Et je suis passé dans Columbus devant City Lights. Quand on connaît la boutique, on finit par s’y retrouver dans sa configuration labyrinthique. Au sous-sol, il y a la collection la plus complète que je connaisse d’ouvrages en anglais sur le bouddhisme et le taoïsme. Au premier étage, il y a une petite pièce, et cette petite pièce est deux choses à la fois : c’est l’un des départements d’une librairie bien entendu, mais c’est aussi un très joli sanctuaire. Les livres y sont disposés avec dévotion sur des présentoirs, comme des offrandes. Ce qui se comprend quand on sait que c’est Lawrence Ferlinghetti, le poète « beat », qui la fonda, il y a bien longtemps. Il y a des photographies, certaines de très grand format. Une en particulier, de Jack Kerouac et de Neal Cassady (est-il dieu possible d’avoir l’air plus breton que Ti Jean Duluoz ?) Et c’est là que j’ai pu prier, à ma manière.
« Tout va bien, la forme c’est le vide et
le vide c’est la forme, et nous sommes ici pour toujours, sous
une forme ou sous une autre, laquelle est vide.
Tout va bien, nous ne sommes ni ici, ni là, ni où que ce soit.

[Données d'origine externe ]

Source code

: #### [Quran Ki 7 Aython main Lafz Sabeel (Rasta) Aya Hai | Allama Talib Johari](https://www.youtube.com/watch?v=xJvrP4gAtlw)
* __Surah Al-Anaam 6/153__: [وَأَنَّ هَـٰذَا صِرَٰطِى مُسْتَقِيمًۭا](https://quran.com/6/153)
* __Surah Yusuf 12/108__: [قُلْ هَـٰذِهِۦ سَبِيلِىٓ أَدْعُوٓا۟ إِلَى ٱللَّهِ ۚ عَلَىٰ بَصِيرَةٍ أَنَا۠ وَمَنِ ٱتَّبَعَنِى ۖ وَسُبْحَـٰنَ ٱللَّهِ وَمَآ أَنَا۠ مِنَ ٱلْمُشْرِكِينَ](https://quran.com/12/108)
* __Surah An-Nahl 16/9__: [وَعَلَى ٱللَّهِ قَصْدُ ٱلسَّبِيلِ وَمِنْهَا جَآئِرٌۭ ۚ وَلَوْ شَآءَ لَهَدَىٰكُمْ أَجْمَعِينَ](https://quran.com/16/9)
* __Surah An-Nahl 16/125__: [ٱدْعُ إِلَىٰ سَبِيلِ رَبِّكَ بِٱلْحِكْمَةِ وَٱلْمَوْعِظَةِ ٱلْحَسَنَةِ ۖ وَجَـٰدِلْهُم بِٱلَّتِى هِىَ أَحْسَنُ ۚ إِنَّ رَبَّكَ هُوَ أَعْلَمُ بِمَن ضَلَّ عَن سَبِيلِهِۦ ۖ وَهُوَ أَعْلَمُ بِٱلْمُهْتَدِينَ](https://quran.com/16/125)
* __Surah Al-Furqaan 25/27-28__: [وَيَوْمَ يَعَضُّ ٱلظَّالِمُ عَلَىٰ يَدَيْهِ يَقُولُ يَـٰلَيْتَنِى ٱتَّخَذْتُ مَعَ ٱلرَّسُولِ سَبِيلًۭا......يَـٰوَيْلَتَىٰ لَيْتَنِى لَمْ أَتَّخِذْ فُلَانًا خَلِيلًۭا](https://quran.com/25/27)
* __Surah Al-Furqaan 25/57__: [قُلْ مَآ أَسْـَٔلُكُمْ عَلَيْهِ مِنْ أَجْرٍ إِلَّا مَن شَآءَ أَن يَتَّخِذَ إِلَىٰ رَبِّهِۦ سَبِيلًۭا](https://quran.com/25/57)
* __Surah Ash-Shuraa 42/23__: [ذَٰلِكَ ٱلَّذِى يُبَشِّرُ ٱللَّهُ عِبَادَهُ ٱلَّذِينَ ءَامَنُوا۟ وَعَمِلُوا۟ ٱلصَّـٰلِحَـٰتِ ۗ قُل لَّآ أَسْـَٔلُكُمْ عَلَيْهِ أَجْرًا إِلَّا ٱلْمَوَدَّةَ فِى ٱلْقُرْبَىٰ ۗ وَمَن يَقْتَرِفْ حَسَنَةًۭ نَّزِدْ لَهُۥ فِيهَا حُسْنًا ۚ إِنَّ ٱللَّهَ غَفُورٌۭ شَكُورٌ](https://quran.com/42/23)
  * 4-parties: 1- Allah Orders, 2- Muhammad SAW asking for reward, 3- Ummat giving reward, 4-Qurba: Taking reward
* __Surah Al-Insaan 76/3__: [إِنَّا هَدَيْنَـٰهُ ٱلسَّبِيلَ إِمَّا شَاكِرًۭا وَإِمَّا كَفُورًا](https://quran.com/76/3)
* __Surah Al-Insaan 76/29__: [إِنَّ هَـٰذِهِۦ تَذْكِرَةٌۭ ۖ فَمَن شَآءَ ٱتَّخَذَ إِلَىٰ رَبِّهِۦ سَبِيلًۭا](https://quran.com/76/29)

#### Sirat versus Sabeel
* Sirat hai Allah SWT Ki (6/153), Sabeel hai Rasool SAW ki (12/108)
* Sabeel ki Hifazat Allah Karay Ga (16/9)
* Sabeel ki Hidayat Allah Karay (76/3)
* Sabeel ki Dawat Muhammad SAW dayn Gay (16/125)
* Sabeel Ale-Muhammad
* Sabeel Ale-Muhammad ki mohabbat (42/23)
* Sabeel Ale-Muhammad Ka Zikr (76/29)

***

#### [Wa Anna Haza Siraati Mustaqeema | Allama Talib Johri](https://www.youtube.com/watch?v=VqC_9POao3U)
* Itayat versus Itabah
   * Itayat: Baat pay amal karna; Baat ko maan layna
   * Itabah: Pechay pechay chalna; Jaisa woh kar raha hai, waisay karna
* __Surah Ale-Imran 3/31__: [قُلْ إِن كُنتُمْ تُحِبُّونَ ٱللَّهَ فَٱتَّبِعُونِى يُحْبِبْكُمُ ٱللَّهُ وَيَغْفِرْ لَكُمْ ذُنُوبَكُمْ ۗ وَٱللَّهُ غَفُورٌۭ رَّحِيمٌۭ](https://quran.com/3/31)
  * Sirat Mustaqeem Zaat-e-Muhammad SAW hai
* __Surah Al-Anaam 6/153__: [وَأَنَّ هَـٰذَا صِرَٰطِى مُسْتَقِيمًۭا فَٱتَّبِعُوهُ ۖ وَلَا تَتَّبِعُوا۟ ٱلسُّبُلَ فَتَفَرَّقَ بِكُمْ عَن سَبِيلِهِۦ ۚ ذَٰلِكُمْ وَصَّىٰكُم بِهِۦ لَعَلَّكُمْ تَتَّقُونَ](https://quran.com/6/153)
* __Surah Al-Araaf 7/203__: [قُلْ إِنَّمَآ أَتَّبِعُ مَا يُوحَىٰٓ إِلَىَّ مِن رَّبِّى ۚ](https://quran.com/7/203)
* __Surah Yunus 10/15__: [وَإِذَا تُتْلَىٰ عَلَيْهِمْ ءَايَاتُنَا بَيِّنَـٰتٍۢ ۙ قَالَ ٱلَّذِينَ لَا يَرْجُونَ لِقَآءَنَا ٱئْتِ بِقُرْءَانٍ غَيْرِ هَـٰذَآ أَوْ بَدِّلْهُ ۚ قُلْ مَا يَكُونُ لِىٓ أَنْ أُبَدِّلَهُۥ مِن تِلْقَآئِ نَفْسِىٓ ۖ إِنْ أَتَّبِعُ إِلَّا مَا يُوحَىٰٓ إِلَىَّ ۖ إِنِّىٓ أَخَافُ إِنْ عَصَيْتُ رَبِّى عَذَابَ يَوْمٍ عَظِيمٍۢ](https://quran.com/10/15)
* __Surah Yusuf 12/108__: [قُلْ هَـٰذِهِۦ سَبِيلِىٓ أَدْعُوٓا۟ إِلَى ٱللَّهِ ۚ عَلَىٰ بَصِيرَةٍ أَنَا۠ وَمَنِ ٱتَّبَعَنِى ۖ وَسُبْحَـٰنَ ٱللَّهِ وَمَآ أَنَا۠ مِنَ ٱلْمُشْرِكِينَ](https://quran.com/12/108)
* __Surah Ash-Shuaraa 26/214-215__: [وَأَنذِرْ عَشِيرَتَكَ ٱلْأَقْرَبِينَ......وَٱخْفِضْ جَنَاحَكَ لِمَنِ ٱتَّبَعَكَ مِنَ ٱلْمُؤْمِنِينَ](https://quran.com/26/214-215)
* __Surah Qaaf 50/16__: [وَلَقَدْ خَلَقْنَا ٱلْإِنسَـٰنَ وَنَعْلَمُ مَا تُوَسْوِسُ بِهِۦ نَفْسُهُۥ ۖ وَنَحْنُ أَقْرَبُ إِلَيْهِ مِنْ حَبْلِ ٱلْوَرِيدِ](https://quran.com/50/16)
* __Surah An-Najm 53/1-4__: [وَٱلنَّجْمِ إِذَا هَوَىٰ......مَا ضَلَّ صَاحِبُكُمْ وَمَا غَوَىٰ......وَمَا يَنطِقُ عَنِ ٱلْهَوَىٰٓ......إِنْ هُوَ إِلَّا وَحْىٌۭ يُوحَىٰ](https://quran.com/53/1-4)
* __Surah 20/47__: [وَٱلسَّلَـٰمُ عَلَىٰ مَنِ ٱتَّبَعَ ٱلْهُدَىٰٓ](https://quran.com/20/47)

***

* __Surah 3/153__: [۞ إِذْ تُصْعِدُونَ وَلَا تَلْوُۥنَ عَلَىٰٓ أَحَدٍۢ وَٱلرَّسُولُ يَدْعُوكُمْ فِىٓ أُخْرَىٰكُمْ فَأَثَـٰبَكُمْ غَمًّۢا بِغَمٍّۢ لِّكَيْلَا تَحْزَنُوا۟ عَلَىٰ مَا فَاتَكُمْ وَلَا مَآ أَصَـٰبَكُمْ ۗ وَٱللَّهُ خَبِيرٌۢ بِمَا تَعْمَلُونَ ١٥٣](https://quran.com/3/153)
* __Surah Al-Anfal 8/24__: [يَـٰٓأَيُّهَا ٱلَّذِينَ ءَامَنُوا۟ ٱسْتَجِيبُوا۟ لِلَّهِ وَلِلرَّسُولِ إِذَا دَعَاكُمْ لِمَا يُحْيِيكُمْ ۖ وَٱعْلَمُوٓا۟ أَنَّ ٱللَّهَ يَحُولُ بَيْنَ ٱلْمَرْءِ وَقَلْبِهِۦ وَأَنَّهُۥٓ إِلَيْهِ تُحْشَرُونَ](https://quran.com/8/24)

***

Tout va bien, les chats sont assoupis. »
C’est Kerouac qui a écrit ces paroles du Bouddha à quelqu’un qui l’écoute, ce soutra. Il est mort en 1969 et il y a donc eu vingt-trois ans de l’histoire de cette planète au cours desquels j’aurais pu le rencontrer, comme j’ai rencontré Arthur Koestler, parce qu’Elena Wayne-Malinowska a voulu – comme l’on crée une œuvre d’art – nous présenter un jour l’un à l’autre. Pour Kerouac, ça ne s’est pas fait : je ne l’ai jamais vu, je ne lui ai jamais parlé. Mais j’ai connu Jean Pouillon, François Debauche, Edmund Leach, Jacques Lacan : il ne faut pas trop demander.